Dabei bezieht sich Pastor Herlitz offensichtlich auf die schwere Krise, die die Gemeinde um die Jahrhundertwende betroffen hatte. An der Überwindung der Krise hat nicht nur Pastor Schenk, beherzte Gemeidemitglieder und das Generalkonsulat sondern auch wieder Pastor Herlitz großen Anteil. Es ging vordergründig um das liebe Geld. Aber Hintergrüde waren Mitgliederschwund und eine gewisse Indifferenz der Deutschen in Sydney. Aus den ärgsten Geldnöten half ein “Gnadengeschenk” des deutschen Kaisers, das vom damalingen deutschen Generalkonsul Kempermann vermittelt worden war. Aber die Krise war damit noch nicht überwunden. Pastor Schenk dachte an Rücktritt, da Kritik an seiner Amtführung laut geworden war. Deshalb lud der deutsche Generalkonsul mit einem Aufruf “An die Deutschen in Sydney” für den 13. November 1901 zu einer ausserordentlichen Vollversammlung auf, in der, wie es hiess, “wichtige Beschlüsse von denen das Fortbestehen der Kirche…abhängig sein wird, zu treffen sind”. Pastor Herlitz, der eigens aus Melbourne zu dieser Sitzung angereist war,  gelang es in einer aufrüttelnden Rede sowohl den Fortbestand der Gemeinde zu sichern als auch deren volles Vertrauen in Pfarrer Schenk aussprechen zu lassen. Ein sichtlich gerührter Pfarrer Schenk schöpfte neues Selbstvertrauen, um der Gemeinde weitere 32 Jahre dienen zu können.

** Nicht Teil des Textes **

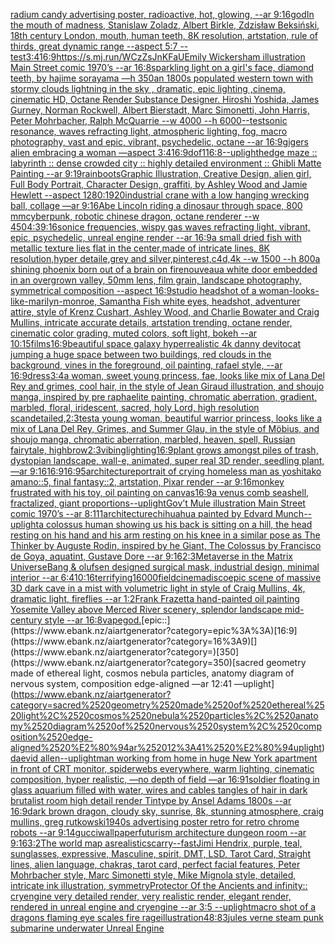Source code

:[radium candy advertising poster, radioactive, hot, glowing, --ar 9:16](https://www.ebank.nz/aiartgenerator?category=radium%2520candy%2520advertising%2520poster%2C%2520radioactive%2C%2520hot%2C%2520glowing%2C%2520--ar%25209%3A16)[god](https://www.ebank.nz/aiartgenerator?category=god)[In the mouth of madness, Stanislaw Zoladz, Albert Birkle, Zdzisław Beksiński, 18th century London, mouth, human teeth, 8K resolution, artstation, rule of thirds, great dynamic range --aspect 5:7 --test](https://www.ebank.nz/aiartgenerator?category=In%2520the%2520mouth%2520of%2520madness%2C%2520Stanislaw%2520Zoladz%2C%2520Albert%2520Birkle%2C%2520Zdzis%C5%82aw%2520Beksi%C5%84ski%2C%252018th%2520century%2520London%2C%2520mouth%2C%2520human%2520teeth%2C%25208K%2520resolution%2C%2520artstation%2C%2520rule%2520of%2520thirds%2C%2520great%2520dynamic%2520range%2520--aspect%25205%3A7%2520--test)[3:4](https://www.ebank.nz/aiartgenerator?category=3%3A4)[16:9](https://www.ebank.nz/aiartgenerator?category=16%3A9)[<https://s.mj.run/WCzZsJnKFaU>](https://www.ebank.nz/aiartgenerator?category=%3Chttps%3A//s.mj.run/WCzZsJnKFaU%3E)[Emily Wickersham illustration Main Street comic 1970’s --ar 16:8](https://www.ebank.nz/aiartgenerator?category=Emily%2520Wickersham%2520illustration%2520Main%2520Street%2520comic%25201970%E2%80%99s%2520--ar%252016%3A8)[sparkling light on a girl's face, diamond teeth, by hajime sorayama —h 350](https://www.ebank.nz/aiartgenerator?category=sparkling%2520light%2520on%2520a%2520girl%27s%2520face%2C%2520diamond%2520teeth%2C%2520by%2520hajime%2520sorayama%2520%E2%80%94h%2520350)[an 1800s populated western town with stormy clouds lightning in the sky , dramatic, epic lighting ,cinema, cinematic HD, Octane Render Substance Designer. Hiroshi Yoshida, James Gurney, Norman Rockwell, Albert Bierstadt, Marc Simonetti, John Harris, Peter Mohrbacher, Ralph McQuarrie --w 4000 --h 6000](https://www.ebank.nz/aiartgenerator?category=an%25201800s%2520populated%2520western%2520town%2520with%2520stormy%2520clouds%2520lightning%2520in%2520the%2520sky%2520%2C%2520dramatic%2C%2520epic%2520lighting%2520%2Ccinema%2C%2520cinematic%2520HD%2C%2520Octane%2520Render%2520Substance%2520Designer.%2520Hiroshi%2520Yoshida%2C%2520James%2520Gurney%2C%2520Norman%2520Rockwell%2C%2520Albert%2520Bierstadt%2C%2520Marc%2520Simonetti%2C%2520John%2520Harris%2C%2520Peter%2520Mohrbacher%2C%2520Ralph%2520McQuarrie%2520--w%25204000%2520--h%25206000)[--test](https://www.ebank.nz/aiartgenerator?category=--test)[sonic resonance, waves refracting light, atmospheric lighting, fog, macro photography, vast and epic, vibrant, psychedelic, octane --ar 16:9](https://www.ebank.nz/aiartgenerator?category=sonic%2520resonance%2C%2520waves%2520refracting%2520light%2C%2520atmospheric%2520lighting%2C%2520fog%2C%2520macro%2520photography%2C%2520vast%2520and%2520epic%2C%2520vibrant%2C%2520psychedelic%2C%2520octane%2520--ar%252016%3A9)[gigers alien embracing a woman —aspect 3:4](https://www.ebank.nz/aiartgenerator?category=gigers%2520alien%2520embracing%2520a%2520woman%2520%E2%80%94aspect%25203%3A4)[16:9](https://www.ebank.nz/aiartgenerator?category=16%3A9)[dof](https://www.ebank.nz/aiartgenerator?category=dof)[1](https://www.ebank.nz/aiartgenerator?category=1)[16:8](https://www.ebank.nz/aiartgenerator?category=16%3A8)[--uplight](https://www.ebank.nz/aiartgenerator?category=--uplight)[hedge maze :: labyrinth ::  dense crowded city :: highly detailed environment :: Ghibli Matte Painting --ar 9:19](https://www.ebank.nz/aiartgenerator?category=hedge%2520maze%2520%3A%3A%2520labyrinth%2520%3A%3A%2520%2520dense%2520crowded%2520city%2520%3A%3A%2520highly%2520detailed%2520environment%2520%3A%3A%2520Ghibli%2520Matte%2520Painting%2520--ar%25209%3A19)[rainboots](https://www.ebank.nz/aiartgenerator?category=rainboots)[Graphic Illustration, Creative Design, alien girl, Full Body Portrait, Character Design, graffiti, by Ashley Wood and Jamie Hewlett --aspect 1280:1920](https://www.ebank.nz/aiartgenerator?category=Graphic%2520Illustration%2C%2520Creative%2520Design%2C%2520alien%2520girl%2C%2520Full%2520Body%2520Portrait%2C%2520Character%2520Design%2C%2520graffiti%2C%2520by%2520Ashley%2520Wood%2520and%2520Jamie%2520Hewlett%2520--aspect%25201280%3A1920)[industrial crane with a low hanging wrecking ball, collage —ar 9:16](https://www.ebank.nz/aiartgenerator?category=industrial%2520crane%2520with%2520a%2520low%2520hanging%2520wrecking%2520ball%2C%2520collage%2520%E2%80%94ar%25209%3A16)[Abe Lincoln riding a dinosaur through space, 800 mm](https://www.ebank.nz/aiartgenerator?category=Abe%2520Lincoln%2520riding%2520a%2520dinosaur%2520through%2520space%2C%2520800%2520mm)[cyberpunk, robotic chinese dragon, octane renderer --w 450](https://www.ebank.nz/aiartgenerator?category=cyberpunk%2C%2520robotic%2520chinese%2520dragon%2C%2520octane%2520renderer%2520--w%2520450)[4:3](https://www.ebank.nz/aiartgenerator?category=4%3A3)[9:16](https://www.ebank.nz/aiartgenerator?category=9%3A16)[sonice frequencies, wispy gas waves refracting light, vibrant, epic, psychedelic, unreal engine render --ar 16:9](https://www.ebank.nz/aiartgenerator?category=sonice%2520frequencies%2C%2520wispy%2520gas%2520waves%2520refracting%2520light%2C%2520vibrant%2C%2520epic%2C%2520psychedelic%2C%2520unreal%2520engine%2520render%2520--ar%252016%3A9)[a small dried fish with metallic texture lies flat in the center,made of intricate lines, 8K resolution,hyper detaile,grey and silver,pinterest,c4d,4k --w 1500 --h 800](https://www.ebank.nz/aiartgenerator?category=a%2520small%2520dried%2520fish%2520with%2520metallic%2520texture%2520lies%2520flat%2520in%2520the%2520center%2Cmade%2520of%2520intricate%2520lines%2C%25208K%2520resolution%2Chyper%2520detaile%2Cgrey%2520and%2520silver%2Cpinterest%2Cc4d%2C4k%2520--w%25201500%2520--h%2520800)[a shining phoenix born out of a brain on fire](https://www.ebank.nz/aiartgenerator?category=a%2520shining%2520phoenix%2520born%2520out%2520of%2520a%2520brain%2520on%2520fire)[nouveau](https://www.ebank.nz/aiartgenerator?category=nouveau)[a white door embedded in an overgrown valley, 50mm lens, film grain, landscape photography, symmetrical composition --aspect 16:9](https://www.ebank.nz/aiartgenerator?category=a%2520white%2520door%2520embedded%2520in%2520an%2520overgrown%2520valley%2C%252050mm%2520lens%2C%2520film%2520grain%2C%2520landscape%2520photography%2C%2520symmetrical%2520composition%2520--aspect%252016%3A9)[studio headshot of a woman-looks-like-marilyn-monroe, Samantha Fish white eyes, headshot, adventurer attire, style of Krenz Cushart, Ashley Wood, and Charlie Bowater and Craig Mullins, intricate accurate details, artstation trending, octane render, cinematic color grading, muted colors, soft light, bokeh --ar 10:15](https://www.ebank.nz/aiartgenerator?category=studio%2520headshot%2520of%2520a%2520woman-looks-like-marilyn-monroe%2C%2520Samantha%2520Fish%2520white%2520eyes%2C%2520headshot%2C%2520adventurer%2520attire%2C%2520style%2520of%2520Krenz%2520Cushart%2C%2520Ashley%2520Wood%2C%2520and%2520Charlie%2520Bowater%2520and%2520Craig%2520Mullins%2C%2520intricate%2520accurate%2520details%2C%2520artstation%2520trending%2C%2520octane%2520render%2C%2520cinematic%2520color%2520grading%2C%2520muted%2520colors%2C%2520soft%2520light%2C%2520bokeh%2520--ar%252010%3A15)[films](https://www.ebank.nz/aiartgenerator?category=films)[16:9](https://www.ebank.nz/aiartgenerator?category=16%3A9)[beautiful space galaxy hyperrealistic 4k danny devito](https://www.ebank.nz/aiartgenerator?category=beautiful%2520space%2520galaxy%2520hyperrealistic%25204k%2520danny%2520devito)[cat jumping a huge space between two buildings, red clouds in the background,  vines in the foreground, oil painting, rafael style, --ar 16:9](https://www.ebank.nz/aiartgenerator?category=cat%2520jumping%2520a%2520huge%2520space%2520between%2520two%2520buildings%2C%2520red%2520clouds%2520in%2520the%2520background%2C%2520%2520vines%2520in%2520the%2520foreground%2C%2520oil%2520painting%2C%2520rafael%2520style%2C%2520--ar%252016%3A9)[dress](https://www.ebank.nz/aiartgenerator?category=dress)[3:4](https://www.ebank.nz/aiartgenerator?category=3%3A4)[a woman, sweet young princess, fae, looks like mix of Lana Del Rey and grimes, cool hair, in the style of Jean Giraud illustration, and shoujo manga, inspired by pre raphaelite painting, chromatic aberration, gradient, marbled, floral, iridescent, sacred, holy Lord, high resolution scan](https://www.ebank.nz/aiartgenerator?category=a%2520woman%2C%2520sweet%2520young%2520princess%2C%2520fae%2C%2520looks%2520like%2520mix%2520of%2520Lana%2520Del%2520Rey%2520and%2520grimes%2C%2520cool%2520hair%2C%2520in%2520the%2520style%2520of%2520Jean%2520Giraud%2520illustration%2C%2520and%2520shoujo%2520manga%2C%2520inspired%2520by%2520pre%2520raphaelite%2520painting%2C%2520chromatic%2520aberration%2C%2520gradient%2C%2520marbled%2C%2520floral%2C%2520iridescent%2C%2520sacred%2C%2520holy%2520Lord%2C%2520high%2520resolution%2520scan)[detailed,](https://www.ebank.nz/aiartgenerator?category=detailed%2C)[2:3](https://www.ebank.nz/aiartgenerator?category=2%3A3)[test](https://www.ebank.nz/aiartgenerator?category=test)[a young woman, beautiful warrior princess, looks like a mix of Lana Del Rey, Grimes, and Summer Glau, in the style of Möbius, and shoujo manga, chromatic aberration, marbled, heaven, spell, Russian fairytale, highbrow](https://www.ebank.nz/aiartgenerator?category=a%2520young%2520woman%2C%2520beautiful%2520warrior%2520princess%2C%2520looks%2520like%2520a%2520mix%2520of%2520Lana%2520Del%2520Rey%2C%2520Grimes%2C%2520and%2520Summer%2520Glau%2C%2520in%2520the%2520style%2520of%2520M%C3%B6bius%2C%2520and%2520shoujo%2520manga%2C%2520chromatic%2520aberration%2C%2520marbled%2C%2520heaven%2C%2520spell%2C%2520Russian%2520fairytale%2C%2520highbrow)[2:3](https://www.ebank.nz/aiartgenerator?category=2%3A3)[vibing](https://www.ebank.nz/aiartgenerator?category=vibing)[lighting](https://www.ebank.nz/aiartgenerator?category=lighting)[16:9](https://www.ebank.nz/aiartgenerator?category=16%3A9)[plant grows amongst piles of trash, dystopian landscape, wall-e, animated, super real 3D render, seedling plant, —ar 9:16](https://www.ebank.nz/aiartgenerator?category=plant%2520grows%2520amongst%2520piles%2520of%2520trash%2C%2520dystopian%2520landscape%2C%2520wall-e%2C%2520animated%2C%2520super%2520real%25203D%2520render%2C%2520seedling%2520plant%2C%2520%E2%80%94ar%25209%3A16)[16:9](https://www.ebank.nz/aiartgenerator?category=16%3A9)[16:9](https://www.ebank.nz/aiartgenerator?category=16%3A9)[5](https://www.ebank.nz/aiartgenerator?category=5)[architecture](https://www.ebank.nz/aiartgenerator?category=architecture)[portrait of crying homeless man as yoshitako amano::5, final fantasy::2, artstation, Pixar render --ar 9:16](https://www.ebank.nz/aiartgenerator?category=portrait%2520of%2520crying%2520homeless%2520man%2520as%2520yoshitako%2520amano%3A%3A5%2C%2520final%2520fantasy%3A%3A2%2C%2520artstation%2C%2520Pixar%2520render%2520--ar%25209%3A16)[monkey frustrated with his toy, oil painting on canvas](https://www.ebank.nz/aiartgenerator?category=monkey%2520frustrated%2520with%2520his%2520toy%2C%2520oil%2520painting%2520on%2520canvas)[16:9](https://www.ebank.nz/aiartgenerator?category=16%3A9)[a venus comb seashell, fractalized, giant proportions](https://www.ebank.nz/aiartgenerator?category=a%2520venus%2520comb%2520seashell%2C%2520fractalized%2C%2520giant%2520proportions)[--uplight](https://www.ebank.nz/aiartgenerator?category=--uplight)[Gov’t Mule illustration Main Street comic 1970’s --ar 8:11](https://www.ebank.nz/aiartgenerator?category=Gov%E2%80%99t%2520Mule%2520illustration%2520Main%2520Street%2520comic%25201970%E2%80%99s%2520--ar%25208%3A11)[1](https://www.ebank.nz/aiartgenerator?category=1)[architecture](https://www.ebank.nz/aiartgenerator?category=architecture)[chihuahua painted by Edvard Munch](https://www.ebank.nz/aiartgenerator?category=chihuahua%2520painted%2520by%2520Edvard%2520Munch)[--uplight](https://www.ebank.nz/aiartgenerator?category=--uplight)[a colossus human showing us his back is sitting on a hill, the head resting on his hand and his arm resting on his knee in a similar pose as The Thinker by Auguste Rodin, inspired by he Giant, The Colossus by Francisco de Goya, aquatint, Gustave Dore --ar 9:16](https://www.ebank.nz/aiartgenerator?category=a%2520colossus%2520human%2520showing%2520us%2520his%2520back%2520is%2520sitting%2520on%2520a%2520hill%2C%2520the%2520head%2520resting%2520on%2520his%2520hand%2520and%2520his%2520arm%2520resting%2520on%2520his%2520knee%2520in%2520a%2520similar%2520pose%2520as%2520The%2520Thinker%2520by%2520Auguste%2520Rodin%2C%2520inspired%2520by%2520he%2520Giant%2C%2520The%2520Colossus%2520by%2520Francisco%2520de%2520Goya%2C%2520aquatint%2C%2520Gustave%2520Dore%2520--ar%25209%3A16)[2:3](https://www.ebank.nz/aiartgenerator?category=2%3A3)[Metaverse in the Matrix Universe](https://www.ebank.nz/aiartgenerator?category=Metaverse%2520in%2520the%2520Matrix%2520Universe)[Bang & olufsen designed surgical mask, industrial design, minimal interior --ar 6:4](https://www.ebank.nz/aiartgenerator?category=Bang%2520%26%2520olufsen%2520designed%2520surgical%2520mask%2C%2520industrial%2520design%2C%2520minimal%2520interior%2520--ar%25206%3A4)[10:16](https://www.ebank.nz/aiartgenerator?category=10%3A16)[terrifying](https://www.ebank.nz/aiartgenerator?category=terrifying)[16000](https://www.ebank.nz/aiartgenerator?category=16000)[field](https://www.ebank.nz/aiartgenerator?category=field)[cinema](https://www.ebank.nz/aiartgenerator?category=cinema)[disco](https://www.ebank.nz/aiartgenerator?category=disco)[epic scene of massive 3D dark cave in a mist with volumetric light in style of Craig Mullins, 4k, dramatic light, fireflies --ar 1:2](https://www.ebank.nz/aiartgenerator?category=epic%2520scene%2520of%2520massive%25203D%2520dark%2520cave%2520in%2520a%2520mist%2520with%2520volumetric%2520light%2520in%2520style%2520of%2520Craig%2520Mullins%2C%25204k%2C%2520dramatic%2520light%2C%2520fireflies%2520--ar%25201%3A2)[Frank Frazetta hand-painted oil painting Yosemite Valley above Merced River scenery, splendor landscape mid-century style --ar 16:8](https://www.ebank.nz/aiartgenerator?category=Frank%2520Frazetta%2520hand-painted%2520oil%2520painting%2520Yosemite%2520Valley%2520above%2520Merced%2520River%2520scenery%2C%2520splendor%2520landscape%2520mid-century%2520style%2520--ar%252016%3A8)[vapegod.](https://www.ebank.nz/aiartgenerator?category=vapegod.)[epic::](https://www.ebank.nz/aiartgenerator?category=epic%3A%3A)[16:9](https://www.ebank.nz/aiartgenerator?category=16%3A9)[](https://www.ebank.nz/aiartgenerator?category=)[350](https://www.ebank.nz/aiartgenerator?category=350)[sacred geometry made of ethereal light, cosmos nebula particles, anatomy diagram of nervous system, composition edge-aligned —ar 12:41 —uplight](https://www.ebank.nz/aiartgenerator?category=sacred%2520geometry%2520made%2520of%2520ethereal%2520light%2C%2520cosmos%2520nebula%2520particles%2C%2520anatomy%2520diagram%2520of%2520nervous%2520system%2C%2520composition%2520edge-aligned%2520%E2%80%94ar%252012%3A41%2520%E2%80%94uplight)[daevid allen](https://www.ebank.nz/aiartgenerator?category=daevid%2520allen)[--uplight](https://www.ebank.nz/aiartgenerator?category=--uplight)[man working from home in huge New York apartment in front of CRT monitor, spiderwebs everywhere, warm lighting, cinematic composition, hyper realistic, —no depth of field —ar 16:9](https://www.ebank.nz/aiartgenerator?category=man%2520working%2520from%2520home%2520in%2520huge%2520New%2520York%2520apartment%2520in%2520front%2520of%2520CRT%2520monitor%2C%2520spiderwebs%2520everywhere%2C%2520warm%2520lighting%2C%2520cinematic%2520composition%2C%2520hyper%2520realistic%2C%2520%E2%80%94no%2520depth%2520of%2520field%2520%E2%80%94ar%252016%3A9)[1](https://www.ebank.nz/aiartgenerator?category=1)[soldier floating in glass aquarium filled with water, wires and cables tangles of hair in dark brutalist room high detail render Tintype by Ansel Adams 1800s --ar 16:9](https://www.ebank.nz/aiartgenerator?category=soldier%2520floating%2520in%2520glass%2520aquarium%2520filled%2520with%2520water%2C%2520wires%2520and%2520cables%2520tangles%2520of%2520hair%2520in%2520dark%2520brutalist%2520room%2520high%2520detail%2520render%2520Tintype%2520by%2520Ansel%2520Adams%25201800s%2520--ar%252016%3A9)[dark brown dragon, cloudy sky, sunrise, 8k, stunning atmosphere, craig mullins, greg rutkowski](https://www.ebank.nz/aiartgenerator?category=dark%2520brown%2520dragon%2C%2520cloudy%2520sky%2C%2520sunrise%2C%25208k%2C%2520stunning%2520atmosphere%2C%2520craig%2520mullins%2C%2520greg%2520rutkowski)[1940s advertising poster retro for retro chrome robots --ar 9:14](https://www.ebank.nz/aiartgenerator?category=1940s%2520advertising%2520poster%2520retro%2520for%2520retro%2520chrome%2520robots%2520--ar%25209%3A14)[gucci](https://www.ebank.nz/aiartgenerator?category=gucci)[wallpaper](https://www.ebank.nz/aiartgenerator?category=wallpaper)[futurism  architecture dungeon room --ar 9:16](https://www.ebank.nz/aiartgenerator?category=futurism%2520%2520architecture%2520dungeon%2520room%2520--ar%25209%3A16)[3:2](https://www.ebank.nz/aiartgenerator?category=3%3A2)[The world map as](https://www.ebank.nz/aiartgenerator?category=The%2520world%2520map%2520as)[realistic](https://www.ebank.nz/aiartgenerator?category=realistic)[scarry](https://www.ebank.nz/aiartgenerator?category=scarry)[--fast](https://www.ebank.nz/aiartgenerator?category=--fast)[Jimi Hendrix, purple, teal, sunglasses, expressive, Masculine, spirit, DMT, LSD, Tarot Card, Straight lines, alien language, chakras, tarot card, perfect facial features, Peter Mohrbacher style, Marc Simonetti style, Mike Mignola style, detailed, intricate ink illustration, symmetry](https://www.ebank.nz/aiartgenerator?category=Jimi%2520Hendrix%2C%2520purple%2C%2520teal%2C%2520sunglasses%2C%2520expressive%2C%2520Masculine%2C%2520spirit%2C%2520DMT%2C%2520LSD%2C%2520Tarot%2520Card%2C%2520Straight%2520lines%2C%2520alien%2520language%2C%2520chakras%2C%2520tarot%2520card%2C%2520perfect%2520facial%2520features%2C%2520Peter%2520Mohrbacher%2520style%2C%2520Marc%2520Simonetti%2520style%2C%2520Mike%2520Mignola%2520style%2C%2520detailed%2C%2520intricate%2520ink%2520illustration%2C%2520symmetry)[Protector Of the Ancients and infinity:: cryengine very detailed render, very realistic render, elegant render, rendered in unreal engine and cryengine --ar 3:5 --uplight](https://www.ebank.nz/aiartgenerator?category=Protector%2520Of%2520the%2520Ancients%2520and%2520infinity%3A%3A%2520cryengine%2520very%2520detailed%2520render%2C%2520very%2520realistic%2520render%2C%2520elegant%2520render%2C%2520rendered%2520in%2520unreal%2520engine%2520and%2520cryengine%2520--ar%25203%3A5%2520--uplight)[macro shot of a dragons flaming eye scales fire rage](https://www.ebank.nz/aiartgenerator?category=macro%2520shot%2520of%2520a%2520dragons%2520flaming%2520eye%2520scales%2520fire%2520rage)[illustration](https://www.ebank.nz/aiartgenerator?category=illustration)[48:83](https://www.ebank.nz/aiartgenerator?category=48%3A83)[jules verne steam punk submarine underwater Unreal Engine](https://www.ebank.nz/aiartgenerator?category=jules%2520verne%2520steam%2520punk%2520submarine%2520underwater%2520Unreal%2520Engine)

Die Gemeinde und er sollten vor noch größere Herausforderungen gestellt werden. Zuerst waren die Geldsorgen nicht behoben. In der Gemeindeversammlung vom 28. April 1913, in der des 30. Jahres seiner Amteinführung gedacht wurde, erklärte Pastor Schenk, dass er danach strebe, die Gemeinde völlig schuldenfrei zu bekommen. Aber es sollte noch schlimmer kommen. Am 4. August 1914 vermerkte Pfarrer Schenk zum Schluss der Protokolls über die Vorstandssitzung vom selben Tag: “Grossbritannien erklärt am 4. August an Deutschland den Krieg. Der Weltkrieg beginnt.”

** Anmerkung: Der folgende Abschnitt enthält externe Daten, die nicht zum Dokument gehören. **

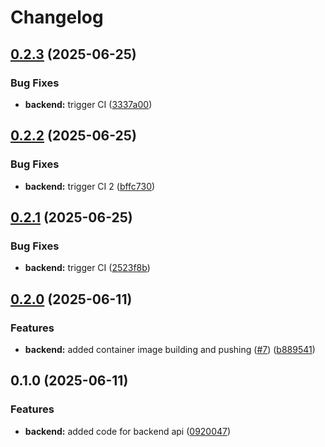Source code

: # Changelog

## [0.2.3](https://github.com/bmacharia/devops-study-app/compare/backend-v0.2.2...backend-v0.2.3) (2025-06-25)


### Bug Fixes

* **backend:** trigger CI ([3337a00](https://github.com/bmacharia/devops-study-app/commit/3337a004966e33933a820f0a2a69bdc50cf0e495))

## [0.2.2](https://github.com/bmacharia/devops-study-app/compare/backend-v0.2.1...backend-v0.2.2) (2025-06-25)


### Bug Fixes

* **backend:** trigger CI 2 ([bffc730](https://github.com/bmacharia/devops-study-app/commit/bffc73053c479b215d2ba775e0adc5b1fa5123fa))

## [0.2.1](https://github.com/bmacharia/devops-study-app/compare/backend-v0.2.0...backend-v0.2.1) (2025-06-25)


### Bug Fixes

* **backend:** trigger CI ([2523f8b](https://github.com/bmacharia/devops-study-app/commit/2523f8b2be314e7569c03979c1de944d033ac488))

## [0.2.0](https://github.com/bmacharia/devops-study-app/compare/backend-v0.1.0...backend-v0.2.0) (2025-06-11)


### Features

* **backend:** added container image building and pushing ([#7](https://github.com/bmacharia/devops-study-app/issues/7)) ([b889541](https://github.com/bmacharia/devops-study-app/commit/b889541c1f76b1122e472ecd5fbf715449fabf86))

## 0.1.0 (2025-06-11)


### Features

* **backend:** added code for backend api ([0920047](https://github.com/bmacharia/devops-study-app/commit/0920047e573643499280b55f0f43c459edd75e26))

Im Weltkrieg wurden in Australien deutsche Männer interniert. Diejenigen, die aus Sydney stammten, kamen in das Lager in Holsworthy. Es gab über die Internierungslager eine lehrreiche Ausstellung im Museum of Sydney. Speziell zum Lager Holsworthy gab e seine Ausstellung im Regionalmuseum Liverpool unter dem Titel “Hinter dem Tor”. Der Kulturkreis der Gemeide besuchte diese Ausstellung. Das Gemeindeleben konnte jedoch, reduziert durch die Männer, weitergehen. Auch durfte weiterhin auf Deutsch gepredigt warden.  Im Protokoll der Gemeindeversammlung vom Sonntag, den 13. April 1916 wird Pastor Schenk zitiert, der ausführte, dass gewiss das verflossene Kriegsjahr ein sorgenvolles gewesen sei, anderserseits sei aber auch “Grund für Lob und Dank dafür, dass die Gemeinde sich noch ihrer Muttersprache bedienen dürfe”. Auch noch 1918, in der Vorstandssitzung vom 28. April, sprach er davon, dass die Gemeinde der Zukunft getrost in die Augen blicken solle. Er fuhr fort: “Der bis jetzt geholfen habe, werde auch weiterhin helfen. Die Gemeinde solle sich als loyale Australier zeigen, dabei aber im Herzen gut deutsch bleiben”. Trotz dieser ermutigenden Worte bleibt festzuhalten, dass die Gemeinde durch die Kriegsereignisse verringert, finanziell geschwächt und von der Umgebung mit Misstrauen betrachtet wurde. Die, wie sich Pastor Herlitz einmal ausgedrückt hatte, “Deutschste aller deutschen Institutionen in Sydney” musste sich ducken. Strengste Gesetzestreue war angesagt, damit, wie Pastor Schenk sagte, die Regierung keinen Anlass habe, gegen die Kirche Massnahmen zu ergreifen.

Noch in der späteren Amtszeit von Pastor Schenk besserte sich die Situation ein wenig, da Einwanderung wieder möglich wurde. Aber dann brach die Weltwirtschaftskrise aus, die auch Australien betraf. 1932 nahm Pastor Schenk in seinem 73. Lebensjahr nach 48 ½ Dienstjahren den Abschied. Als sein Nachfolger wurde Pastor Gustav Lahusen ernannt. Ein neues Kapitel in der Geschichte der Gemeinde war damit aufgeschlagen.